◆ Data for this exercise
__________

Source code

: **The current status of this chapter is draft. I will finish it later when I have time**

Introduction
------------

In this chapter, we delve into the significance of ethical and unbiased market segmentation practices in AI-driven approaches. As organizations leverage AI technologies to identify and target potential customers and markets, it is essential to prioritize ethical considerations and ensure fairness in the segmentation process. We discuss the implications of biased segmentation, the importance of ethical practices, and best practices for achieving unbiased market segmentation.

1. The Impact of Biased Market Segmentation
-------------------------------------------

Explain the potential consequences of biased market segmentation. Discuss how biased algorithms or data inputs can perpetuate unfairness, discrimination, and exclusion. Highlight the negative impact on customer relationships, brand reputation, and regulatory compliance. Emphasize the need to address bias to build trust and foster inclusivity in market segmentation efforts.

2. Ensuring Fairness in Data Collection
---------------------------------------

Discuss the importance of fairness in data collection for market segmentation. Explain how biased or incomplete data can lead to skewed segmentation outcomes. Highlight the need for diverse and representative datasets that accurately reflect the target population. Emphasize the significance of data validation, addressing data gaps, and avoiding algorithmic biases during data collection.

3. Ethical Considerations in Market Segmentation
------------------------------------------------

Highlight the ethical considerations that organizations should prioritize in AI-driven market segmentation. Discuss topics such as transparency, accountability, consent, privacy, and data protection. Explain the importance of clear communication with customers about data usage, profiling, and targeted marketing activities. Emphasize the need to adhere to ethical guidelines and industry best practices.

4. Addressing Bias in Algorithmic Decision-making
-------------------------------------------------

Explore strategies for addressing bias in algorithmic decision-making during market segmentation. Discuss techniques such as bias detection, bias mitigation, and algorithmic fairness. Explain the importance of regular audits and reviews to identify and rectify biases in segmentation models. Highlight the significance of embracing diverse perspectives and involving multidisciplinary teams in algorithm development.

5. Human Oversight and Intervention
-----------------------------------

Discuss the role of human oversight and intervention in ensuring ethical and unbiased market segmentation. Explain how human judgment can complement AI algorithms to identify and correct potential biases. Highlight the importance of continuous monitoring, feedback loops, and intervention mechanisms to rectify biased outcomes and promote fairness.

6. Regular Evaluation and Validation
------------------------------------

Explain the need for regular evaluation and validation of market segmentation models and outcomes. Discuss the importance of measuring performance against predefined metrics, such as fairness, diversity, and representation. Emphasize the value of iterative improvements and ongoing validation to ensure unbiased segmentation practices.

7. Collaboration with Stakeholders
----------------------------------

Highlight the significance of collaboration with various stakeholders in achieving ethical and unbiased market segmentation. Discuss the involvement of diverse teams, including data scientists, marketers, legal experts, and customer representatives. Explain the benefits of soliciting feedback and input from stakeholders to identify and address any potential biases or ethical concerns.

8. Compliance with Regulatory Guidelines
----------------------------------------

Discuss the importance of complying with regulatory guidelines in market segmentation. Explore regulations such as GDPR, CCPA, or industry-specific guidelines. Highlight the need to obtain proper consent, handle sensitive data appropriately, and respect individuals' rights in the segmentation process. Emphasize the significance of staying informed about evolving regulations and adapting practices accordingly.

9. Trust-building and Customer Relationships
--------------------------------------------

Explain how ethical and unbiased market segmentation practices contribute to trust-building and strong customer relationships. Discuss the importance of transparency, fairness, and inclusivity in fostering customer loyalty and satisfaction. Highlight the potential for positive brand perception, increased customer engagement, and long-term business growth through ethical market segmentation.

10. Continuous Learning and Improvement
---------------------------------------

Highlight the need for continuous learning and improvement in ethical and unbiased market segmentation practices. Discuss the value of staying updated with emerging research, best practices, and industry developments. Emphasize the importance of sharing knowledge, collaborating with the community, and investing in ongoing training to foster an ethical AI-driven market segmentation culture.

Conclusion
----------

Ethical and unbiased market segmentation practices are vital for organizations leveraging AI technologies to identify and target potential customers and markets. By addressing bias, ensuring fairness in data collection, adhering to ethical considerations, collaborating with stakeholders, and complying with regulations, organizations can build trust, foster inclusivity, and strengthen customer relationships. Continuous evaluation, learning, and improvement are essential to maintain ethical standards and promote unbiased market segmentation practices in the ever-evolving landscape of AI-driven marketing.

__________

◆ Exercise requirements
For the listing shown above, count the lines that contain the word "algorithms" and supply only the result.

◆ Result for this task
2